Soixante mille. C’est le nombre d’entreprises exploitantes de VTC inscrites au registre du ministère chargé des transports au 1er janvier 2024, selon l’Observatoire national des transports publics particuliers de personnes. Neuf pour cent de plus qu’en 2022. Le REVTC est devenu en dix ans le baromètre démographique du secteur, et la formalité que tout exploitant doit maîtriser : sans numéro d’inscription, pas d’activité légale, pas d’accès aux plateformes, pas de référencement chez un donneur d’ordre sérieux.
Pour un opérateur du segment prestige, ce registre porte aussi une filiation. L’inscription au REVTC a remplacé la licence préfectorale de grande remise qui encadrait la profession depuis des décennies. La formalité a changé de nom et de guichet ; la fonction reste la même : séparer les professionnels installés des acteurs de passage. Voici le mode d’emploi complet, chiffres vérifiés à l’appui, et ce que le registre vaut au-delà de la conformité.
Un registre né de la fin des licences
La généalogie éclaire le présent. Jusqu’en 2009, exploiter des voitures de luxe avec chauffeur exigeait une licence de grande remise délivrée par les préfectures.
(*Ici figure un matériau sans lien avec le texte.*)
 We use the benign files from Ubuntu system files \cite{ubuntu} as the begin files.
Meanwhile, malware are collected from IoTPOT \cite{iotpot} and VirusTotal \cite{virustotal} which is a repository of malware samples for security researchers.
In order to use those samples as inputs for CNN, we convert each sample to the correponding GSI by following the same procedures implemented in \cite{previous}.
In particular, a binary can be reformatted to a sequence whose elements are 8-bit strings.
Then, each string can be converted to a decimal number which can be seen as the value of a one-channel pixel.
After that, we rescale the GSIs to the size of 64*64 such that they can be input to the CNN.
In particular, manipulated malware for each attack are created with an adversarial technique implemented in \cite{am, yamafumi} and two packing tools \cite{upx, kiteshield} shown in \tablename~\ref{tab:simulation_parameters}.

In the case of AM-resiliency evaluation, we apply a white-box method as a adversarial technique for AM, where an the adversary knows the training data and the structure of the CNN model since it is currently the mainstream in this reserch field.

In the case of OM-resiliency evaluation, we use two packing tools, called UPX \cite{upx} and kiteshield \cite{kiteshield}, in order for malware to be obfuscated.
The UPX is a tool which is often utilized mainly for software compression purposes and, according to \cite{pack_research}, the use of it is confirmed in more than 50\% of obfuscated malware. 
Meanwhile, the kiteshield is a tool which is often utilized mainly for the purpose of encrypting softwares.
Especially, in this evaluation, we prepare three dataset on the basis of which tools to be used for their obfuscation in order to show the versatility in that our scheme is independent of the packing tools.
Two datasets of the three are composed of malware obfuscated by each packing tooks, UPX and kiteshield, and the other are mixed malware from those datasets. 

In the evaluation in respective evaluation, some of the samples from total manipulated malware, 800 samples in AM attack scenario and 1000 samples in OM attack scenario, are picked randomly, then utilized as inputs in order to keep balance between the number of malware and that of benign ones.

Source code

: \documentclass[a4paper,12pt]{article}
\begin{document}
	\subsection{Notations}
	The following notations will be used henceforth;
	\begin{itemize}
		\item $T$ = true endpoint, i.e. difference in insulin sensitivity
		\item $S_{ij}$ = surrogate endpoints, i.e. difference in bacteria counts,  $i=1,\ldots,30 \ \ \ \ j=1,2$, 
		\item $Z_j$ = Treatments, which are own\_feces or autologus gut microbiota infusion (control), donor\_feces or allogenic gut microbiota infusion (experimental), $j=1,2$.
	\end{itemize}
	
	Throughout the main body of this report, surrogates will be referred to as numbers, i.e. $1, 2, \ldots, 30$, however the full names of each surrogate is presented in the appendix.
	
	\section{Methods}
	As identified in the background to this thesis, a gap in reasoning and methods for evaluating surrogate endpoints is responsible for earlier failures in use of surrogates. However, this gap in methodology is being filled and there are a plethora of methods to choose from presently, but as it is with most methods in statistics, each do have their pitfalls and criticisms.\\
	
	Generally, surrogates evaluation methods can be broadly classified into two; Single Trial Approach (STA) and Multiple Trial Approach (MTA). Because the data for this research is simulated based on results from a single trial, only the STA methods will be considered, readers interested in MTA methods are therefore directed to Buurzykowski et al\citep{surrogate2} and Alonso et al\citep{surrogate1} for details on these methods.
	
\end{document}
La loi Novelli du 22 juillet 2009 supprime ces licences et les remplace par une inscription au registre des exploitants, alors géré par Atout France, l’agence de développement touristique. La loi Thévenoud de 2014 transfère ensuite le dispositif au ministère chargé des transports et consacre l’appellation actuelle de voiture de transport avec chauffeur. Cette histoire, deux siècles de transport de prestige la racontent en détail.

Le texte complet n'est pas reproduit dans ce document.